[Dataset entries]
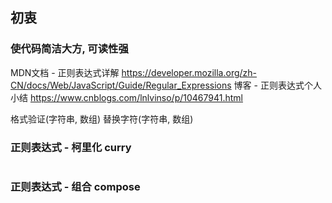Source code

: ## 初衷
### 使代码简洁大方, 可读性强

MDN文档 - 正则表达式详解
https://developer.mozilla.org/zh-CN/docs/Web/JavaScript/Guide/Regular_Expressions
博客 - 正则表达式个人小结
https://www.cnblogs.com/lnlvinso/p/10467941.html


格式验证(字符串, 数组)
替换字符(字符串, 数组)


### 正则表达式 - 柯里化 curry
```js

```

### 正则表达式 - 组合 compose
```js

```

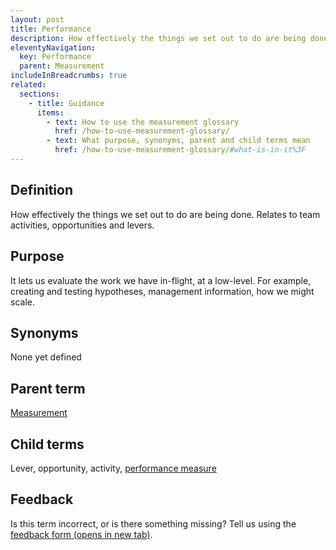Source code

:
 ```yaml
---
layout: post
title: Performance
description: How effectively the things we set out to do are being done. Relates to team activities, opportunities and levers.
eleventyNavigation:
  key: Performance
  parent: Measurement
includeInBreadcrumbs: true
related:
  sections:
    - title: Guidance
      items:
        - text: How to use the measurement glossary
          href: /how-to-use-measurement-glossary/
        - text: What purpose, synonyms, parent and child terms mean
          href: /how-to-use-measurement-glossary/#what-is-in-it%3F
---
```


## Definition

How effectively the things we set out to do are being done. Relates to team activities, opportunities and levers.

## Purpose

It lets us evaluate the work we have in-flight, at a low-level. For example, creating and testing hypotheses, management information, how we might scale.

## Synonyms

None yet defined

## Parent term

[Measurement](/a-to-z/measurement)

## Child terms

Lever, opportunity, activity, [performance measure](/a-to-z/performance-measure)

## Feedback

Is this term incorrect, or is there something missing? Tell us using the <a href="https://forms.office.com/Pages/ResponsePage.aspx?id=DpxP-knna0i8NIr6EGM3VnGGqao7aCRJpUj9ujjADTdUM1JPNkEwRUdJUVpLQjhCMVZVQklDRDVHRC4u" target="_blank" class="govuk-link">feedback form (opens in new tab)</a>.
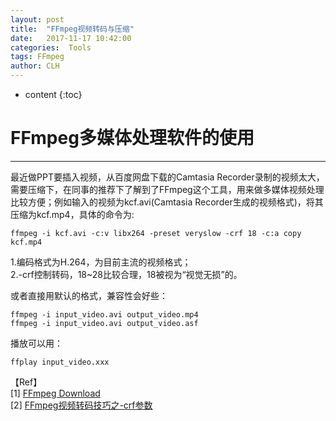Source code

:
 ```yaml
---
layout: post
title:  "FFmpeg视频转码与压缩"
date:   2017-11-17 10:42:00
categories:  Tools
tags: FFmpeg
author: CLH
---
```


* content
{:toc}

# FFmpeg多媒体处理软件的使用 #

----------
最近做PPT要插入视频，从百度网盘下载的Camtasia Recorder录制的视频太大，需要压缩下，在同事的推荐下了解到了FFmpeg这个工具，用来做多媒体视频处理比较方便；例如输入的视频为kcf.avi(Camtasia Recorder生成的视频格式)，将其压缩为kcf.mp4，具体的命令为:

    ffmpeg -i kcf.avi -c:v libx264 -preset veryslow -crf 18 -c:a copy kcf.mp4

1.编码格式为H.264，为目前主流的视频格式；    
2.-crf控制转码，18~28比较合理，18被视为“视觉无损”的。   

或者直接用默认的格式，兼容性会好些：     

	ffmpeg -i input_video.avi output_video.mp4
	ffmpeg -i input_video.avi output_video.asf

     
播放可以用：    

	ffplay input_video.xxx

【Ref】  
[1] [FFmpeg Download](https://ffmpeg.org/download.html)      
[2] [FFmpeg视频转码技巧之-crf参数](http://blog.csdn.net/happydeer/article/details/52610060)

> _WHAT TO DO_: Only the lines from the one that holds "ffmpeg -i input_video.avi output_video.mp4" through the end of the records should appear in the answer, each restated exactly.

> _RESPONSE BELOW_:
	ffmpeg -i input_video.avi output_video.mp4
	ffmpeg -i input_video.avi output_video.asf

     
播放可以用：    

	ffplay input_video.xxx

【Ref】  
[1] [FFmpeg Download](https://ffmpeg.org/download.html)      
[2] [FFmpeg视频转码技巧之-crf参数](http://blog.csdn.net/happydeer/article/details/52610060)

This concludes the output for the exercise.